### Aim of the task
Your answer should be one number, the count of lines in the data that hold "gcbddhy".

### Exercise data
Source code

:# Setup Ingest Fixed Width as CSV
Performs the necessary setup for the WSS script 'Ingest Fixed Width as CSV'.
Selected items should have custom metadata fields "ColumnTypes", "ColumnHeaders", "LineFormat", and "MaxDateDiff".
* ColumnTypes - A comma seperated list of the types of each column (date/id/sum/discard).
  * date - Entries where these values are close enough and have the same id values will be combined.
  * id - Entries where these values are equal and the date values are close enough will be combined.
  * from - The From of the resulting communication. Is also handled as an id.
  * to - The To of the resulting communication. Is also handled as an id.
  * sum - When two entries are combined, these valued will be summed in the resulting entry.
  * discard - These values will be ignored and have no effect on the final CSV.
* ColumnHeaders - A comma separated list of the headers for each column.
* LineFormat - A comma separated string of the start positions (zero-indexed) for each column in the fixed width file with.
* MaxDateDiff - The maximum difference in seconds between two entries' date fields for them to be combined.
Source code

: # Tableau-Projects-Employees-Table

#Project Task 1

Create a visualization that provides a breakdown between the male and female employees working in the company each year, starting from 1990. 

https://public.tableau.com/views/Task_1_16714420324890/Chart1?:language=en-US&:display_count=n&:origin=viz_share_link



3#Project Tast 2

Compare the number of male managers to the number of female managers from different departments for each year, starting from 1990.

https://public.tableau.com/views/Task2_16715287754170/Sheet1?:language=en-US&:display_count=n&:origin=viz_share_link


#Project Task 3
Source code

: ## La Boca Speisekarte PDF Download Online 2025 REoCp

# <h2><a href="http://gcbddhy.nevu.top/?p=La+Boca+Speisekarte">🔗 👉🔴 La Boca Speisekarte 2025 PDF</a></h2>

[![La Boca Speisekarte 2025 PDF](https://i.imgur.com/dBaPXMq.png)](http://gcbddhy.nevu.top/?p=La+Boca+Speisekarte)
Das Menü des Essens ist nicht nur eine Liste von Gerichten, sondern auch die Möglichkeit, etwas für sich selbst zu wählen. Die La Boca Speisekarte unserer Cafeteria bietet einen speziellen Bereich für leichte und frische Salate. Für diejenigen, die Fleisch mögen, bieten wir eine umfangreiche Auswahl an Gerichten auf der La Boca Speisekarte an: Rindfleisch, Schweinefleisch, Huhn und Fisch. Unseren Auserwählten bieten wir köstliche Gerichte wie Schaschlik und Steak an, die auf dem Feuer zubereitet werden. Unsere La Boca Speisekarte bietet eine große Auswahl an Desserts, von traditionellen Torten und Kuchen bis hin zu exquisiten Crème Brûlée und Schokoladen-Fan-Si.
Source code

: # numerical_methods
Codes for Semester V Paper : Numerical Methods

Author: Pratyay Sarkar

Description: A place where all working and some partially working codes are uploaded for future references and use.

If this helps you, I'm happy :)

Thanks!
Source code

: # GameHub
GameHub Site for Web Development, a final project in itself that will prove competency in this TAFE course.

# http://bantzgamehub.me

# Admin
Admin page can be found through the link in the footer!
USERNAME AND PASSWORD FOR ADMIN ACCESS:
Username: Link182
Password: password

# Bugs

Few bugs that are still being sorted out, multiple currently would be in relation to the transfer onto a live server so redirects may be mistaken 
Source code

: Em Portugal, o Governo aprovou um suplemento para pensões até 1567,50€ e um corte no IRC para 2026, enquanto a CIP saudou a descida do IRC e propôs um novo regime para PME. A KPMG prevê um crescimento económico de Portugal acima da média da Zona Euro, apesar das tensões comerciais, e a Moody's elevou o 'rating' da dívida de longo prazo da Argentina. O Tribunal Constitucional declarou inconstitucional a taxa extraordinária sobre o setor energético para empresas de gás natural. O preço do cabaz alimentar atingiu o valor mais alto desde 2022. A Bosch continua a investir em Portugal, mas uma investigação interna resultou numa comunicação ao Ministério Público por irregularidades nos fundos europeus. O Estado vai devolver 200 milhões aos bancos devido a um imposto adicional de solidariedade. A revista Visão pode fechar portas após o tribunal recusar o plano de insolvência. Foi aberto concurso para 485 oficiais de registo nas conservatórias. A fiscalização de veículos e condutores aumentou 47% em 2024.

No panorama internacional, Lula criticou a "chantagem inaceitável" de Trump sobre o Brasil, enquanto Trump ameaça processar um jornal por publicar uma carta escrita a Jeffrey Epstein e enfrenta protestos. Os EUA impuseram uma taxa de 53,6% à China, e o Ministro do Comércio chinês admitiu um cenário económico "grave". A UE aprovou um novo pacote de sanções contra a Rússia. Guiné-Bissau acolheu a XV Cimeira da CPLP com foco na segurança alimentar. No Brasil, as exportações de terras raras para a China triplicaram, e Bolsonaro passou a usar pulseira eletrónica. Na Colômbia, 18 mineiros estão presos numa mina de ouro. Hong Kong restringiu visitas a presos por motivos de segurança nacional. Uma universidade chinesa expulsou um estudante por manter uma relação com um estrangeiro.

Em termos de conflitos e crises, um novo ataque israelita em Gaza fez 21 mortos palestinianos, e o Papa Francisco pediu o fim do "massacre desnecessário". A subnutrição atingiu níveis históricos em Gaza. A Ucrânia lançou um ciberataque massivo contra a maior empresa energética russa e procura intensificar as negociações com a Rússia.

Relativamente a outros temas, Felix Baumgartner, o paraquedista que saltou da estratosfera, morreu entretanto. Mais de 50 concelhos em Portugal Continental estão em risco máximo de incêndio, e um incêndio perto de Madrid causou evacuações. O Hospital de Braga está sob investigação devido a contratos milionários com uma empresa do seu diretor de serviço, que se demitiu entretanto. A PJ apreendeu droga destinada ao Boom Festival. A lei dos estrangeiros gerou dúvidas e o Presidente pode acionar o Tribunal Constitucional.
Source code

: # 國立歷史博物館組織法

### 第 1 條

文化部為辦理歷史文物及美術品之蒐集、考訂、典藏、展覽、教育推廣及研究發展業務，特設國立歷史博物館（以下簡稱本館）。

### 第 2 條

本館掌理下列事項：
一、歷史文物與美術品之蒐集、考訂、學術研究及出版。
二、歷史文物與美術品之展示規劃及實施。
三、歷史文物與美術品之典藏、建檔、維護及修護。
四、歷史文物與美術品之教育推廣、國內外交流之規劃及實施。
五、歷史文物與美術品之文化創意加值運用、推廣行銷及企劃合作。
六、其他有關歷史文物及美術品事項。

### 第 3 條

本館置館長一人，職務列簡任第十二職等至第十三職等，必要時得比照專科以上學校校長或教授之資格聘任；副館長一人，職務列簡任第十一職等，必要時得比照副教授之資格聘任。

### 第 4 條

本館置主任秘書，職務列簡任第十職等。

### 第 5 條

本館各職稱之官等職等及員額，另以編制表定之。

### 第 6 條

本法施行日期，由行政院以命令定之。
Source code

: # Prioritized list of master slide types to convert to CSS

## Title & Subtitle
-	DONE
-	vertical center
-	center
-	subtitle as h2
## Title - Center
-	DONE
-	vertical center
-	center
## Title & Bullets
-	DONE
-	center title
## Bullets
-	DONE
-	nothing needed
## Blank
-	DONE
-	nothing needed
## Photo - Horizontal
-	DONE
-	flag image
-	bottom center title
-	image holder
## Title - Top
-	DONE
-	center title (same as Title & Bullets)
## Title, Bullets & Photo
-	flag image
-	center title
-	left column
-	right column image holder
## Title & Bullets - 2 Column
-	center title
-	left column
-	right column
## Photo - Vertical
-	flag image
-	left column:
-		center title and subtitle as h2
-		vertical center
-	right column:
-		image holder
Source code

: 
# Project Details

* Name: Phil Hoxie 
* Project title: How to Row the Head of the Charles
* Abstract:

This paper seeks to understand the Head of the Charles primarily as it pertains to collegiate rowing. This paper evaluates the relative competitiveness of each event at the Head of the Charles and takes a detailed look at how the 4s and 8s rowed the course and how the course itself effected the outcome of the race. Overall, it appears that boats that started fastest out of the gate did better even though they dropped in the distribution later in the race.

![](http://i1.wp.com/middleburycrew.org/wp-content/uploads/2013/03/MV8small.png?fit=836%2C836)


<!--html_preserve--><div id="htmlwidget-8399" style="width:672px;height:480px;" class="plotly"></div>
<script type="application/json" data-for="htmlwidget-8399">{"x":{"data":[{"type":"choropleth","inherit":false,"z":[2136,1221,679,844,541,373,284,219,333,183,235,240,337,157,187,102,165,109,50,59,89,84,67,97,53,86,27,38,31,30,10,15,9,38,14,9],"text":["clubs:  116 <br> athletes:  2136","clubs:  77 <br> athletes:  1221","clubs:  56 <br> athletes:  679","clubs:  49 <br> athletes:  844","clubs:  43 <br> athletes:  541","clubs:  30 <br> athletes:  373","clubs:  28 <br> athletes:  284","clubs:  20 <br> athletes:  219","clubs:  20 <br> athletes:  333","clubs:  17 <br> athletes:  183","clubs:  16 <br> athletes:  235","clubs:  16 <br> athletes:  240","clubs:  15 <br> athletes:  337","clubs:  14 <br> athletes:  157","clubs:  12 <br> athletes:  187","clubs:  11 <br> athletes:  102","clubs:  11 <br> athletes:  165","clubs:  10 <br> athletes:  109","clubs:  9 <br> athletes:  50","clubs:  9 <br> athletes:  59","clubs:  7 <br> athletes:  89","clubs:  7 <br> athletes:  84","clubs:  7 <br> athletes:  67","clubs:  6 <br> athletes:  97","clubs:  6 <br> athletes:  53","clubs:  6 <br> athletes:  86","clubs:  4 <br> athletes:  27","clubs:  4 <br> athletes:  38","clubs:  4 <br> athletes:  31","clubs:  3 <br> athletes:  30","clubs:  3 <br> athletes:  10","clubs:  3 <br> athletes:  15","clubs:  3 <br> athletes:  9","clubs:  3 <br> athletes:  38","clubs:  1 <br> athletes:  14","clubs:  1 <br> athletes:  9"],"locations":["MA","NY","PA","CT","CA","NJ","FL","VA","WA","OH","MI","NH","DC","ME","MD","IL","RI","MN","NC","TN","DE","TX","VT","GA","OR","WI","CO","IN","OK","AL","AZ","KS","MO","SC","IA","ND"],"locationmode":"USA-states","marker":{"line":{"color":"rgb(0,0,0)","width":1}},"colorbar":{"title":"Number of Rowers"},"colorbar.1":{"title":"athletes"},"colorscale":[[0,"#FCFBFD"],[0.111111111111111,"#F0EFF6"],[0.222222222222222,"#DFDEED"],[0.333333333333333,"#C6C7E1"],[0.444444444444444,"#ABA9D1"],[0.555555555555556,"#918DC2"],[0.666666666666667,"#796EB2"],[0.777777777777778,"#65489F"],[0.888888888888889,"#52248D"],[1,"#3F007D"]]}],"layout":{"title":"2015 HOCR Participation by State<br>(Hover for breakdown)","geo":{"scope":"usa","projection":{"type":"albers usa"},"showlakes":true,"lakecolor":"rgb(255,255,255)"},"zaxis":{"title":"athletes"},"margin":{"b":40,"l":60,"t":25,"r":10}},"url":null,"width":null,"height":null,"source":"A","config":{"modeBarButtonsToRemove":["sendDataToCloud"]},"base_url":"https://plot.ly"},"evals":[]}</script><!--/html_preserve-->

### Exercise output
2